An oral, rectal, and IV contrast-enhanced computed tomography scan of the chest, abdomen, and pelvis primarily shows an exophytic bilobed soft-tissue lesion involving the upper rectum with intraluminal extension. Small volume lymph nodes surrounding the superior rectum are noted. No signs of bowel obstruction are detected. No free fluid or pneumoperitoneum was demonstrated. The rest of the pelvic organs are also unremarkable. The abdominal vasculature was not significant apart from the minor atherosclerotic disease of the aorta and its branches.
A multiplanar, multisequential pre- and post-contrast enhanced magnetic resonance imaging pelvis showed well-defined, polypoidal soft-tissue mass, arising from the upper rectum. The lesion has increased in size, currently measuring 5 cm from anterior to posterior × 6 cm from medial to lateral × 6.8 cm from superior to inferior, compared to 4.5 cm × 5 cm × 5.8 cm respectively, previously. The lesion is isointense on the T1 wave, Iso to slightly hyperintense on the T2 wave, and shows mild diffusion restriction. Post-contrast, it shows mild homogenous enhancement. The lesion is exophytic, bulging anteriorly more to the left, with an intraluminal component causing focal narrowing of the upper rectum, noted approximately 13.5 cm proximal to the anal verge. Multiple small-sized lymph nodes were noted along the superior rectal vessels measuring up to 0.6 cm in short axis, these are largely stable. No significant mesorectal and pelvic lymphadenopathy by size criteria. The mesorectal fascia and the pelvic peritoneal reflections are intact. The urinary bladder is compressed posteriorly by the described rectal mass, otherwise unremarkable. Given the appearance and temporal stability, findings favor gastrointestinal stromal tumor (GIST).
Three separate attempts of colonoscopic biopsies were obtained that were non-representative, showing only colonic mucosa with few dilated crypts and mild chronic non-specific inflammation. No dysplastic changes or infiltration were noted in the deeper levels studied.
The patient, later on, underwent exploratory laparotomy comprising resection of the lesion and stoma creation. Intraoperatively, a 10 × 5 cm exophytic bilobed mass in the rectum is excised. No mesenteric lymph nodes noted. The removed specimen was sent for histopathology.
On gross examination, the specimen is received fixed in formalin, labeled with the name of the patient, medical record number as (rectum with mass), and consists a segment of rectum measuring 15.5 cm in length, 3 cm in diameter, and a total weighing 356 g. The serosa was unremarkable. On cutting open the specimen, a well-defined mass was noted, measuring 7 × 7 × 6 cm, and was surrounded by erythematous mucosa. The mass is 1.5 cm away from the nearest distal resection margin and 7 cm away from the proximal resection margin. Multiple lymph nodes were also identified in the pericolic fat.

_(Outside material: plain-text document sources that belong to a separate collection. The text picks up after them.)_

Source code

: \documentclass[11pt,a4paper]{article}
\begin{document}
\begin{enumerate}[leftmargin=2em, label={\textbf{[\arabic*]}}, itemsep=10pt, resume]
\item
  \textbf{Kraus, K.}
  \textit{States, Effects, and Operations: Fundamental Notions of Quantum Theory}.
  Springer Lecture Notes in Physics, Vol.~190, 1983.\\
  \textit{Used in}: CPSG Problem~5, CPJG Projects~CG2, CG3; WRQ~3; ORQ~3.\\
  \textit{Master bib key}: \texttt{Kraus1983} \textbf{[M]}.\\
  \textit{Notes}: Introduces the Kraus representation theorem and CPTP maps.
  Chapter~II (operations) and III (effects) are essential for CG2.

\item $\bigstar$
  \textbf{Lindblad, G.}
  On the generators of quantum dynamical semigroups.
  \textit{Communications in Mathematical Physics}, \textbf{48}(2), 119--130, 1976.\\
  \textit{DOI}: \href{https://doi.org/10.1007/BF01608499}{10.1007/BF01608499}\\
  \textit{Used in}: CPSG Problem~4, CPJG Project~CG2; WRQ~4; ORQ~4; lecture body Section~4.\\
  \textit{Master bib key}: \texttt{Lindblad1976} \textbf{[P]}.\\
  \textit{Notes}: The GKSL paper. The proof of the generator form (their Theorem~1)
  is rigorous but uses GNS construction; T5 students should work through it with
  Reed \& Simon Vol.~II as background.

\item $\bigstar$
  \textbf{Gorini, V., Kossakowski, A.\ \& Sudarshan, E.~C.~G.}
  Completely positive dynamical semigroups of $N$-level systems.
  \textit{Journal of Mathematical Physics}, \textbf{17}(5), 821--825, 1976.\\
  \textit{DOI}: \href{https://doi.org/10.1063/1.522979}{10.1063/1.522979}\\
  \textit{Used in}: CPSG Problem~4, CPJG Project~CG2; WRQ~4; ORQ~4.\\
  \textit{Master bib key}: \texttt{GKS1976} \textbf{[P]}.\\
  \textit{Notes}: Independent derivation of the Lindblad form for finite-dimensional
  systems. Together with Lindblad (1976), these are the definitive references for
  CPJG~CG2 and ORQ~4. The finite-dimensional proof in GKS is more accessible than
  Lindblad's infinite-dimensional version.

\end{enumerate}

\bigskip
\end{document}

On microscopic histopathological assessment, sections show congested colonic mucosa with an underlying well-circumscribed tumor, composed of alternating hypercellular areas with myxoid hypocellular areas. The tumoral cells depict nuclear palisading representing verocay bodies. The cells of the tumor were bland-looking spindle to ovoid in shape, with elongated nuclei, dense chromatin, and ill-defined cytoplasm. Thickened hyalinized blood vessels, prominent collagen bands, degenerated nuclear atypia, and prominent lymphoid rim are seen. Mitotic figures are rare and no necrosis is identified. Multiple reactive lymph nodes are noted as well [Figure 1a-c] all the margins are free of tumor.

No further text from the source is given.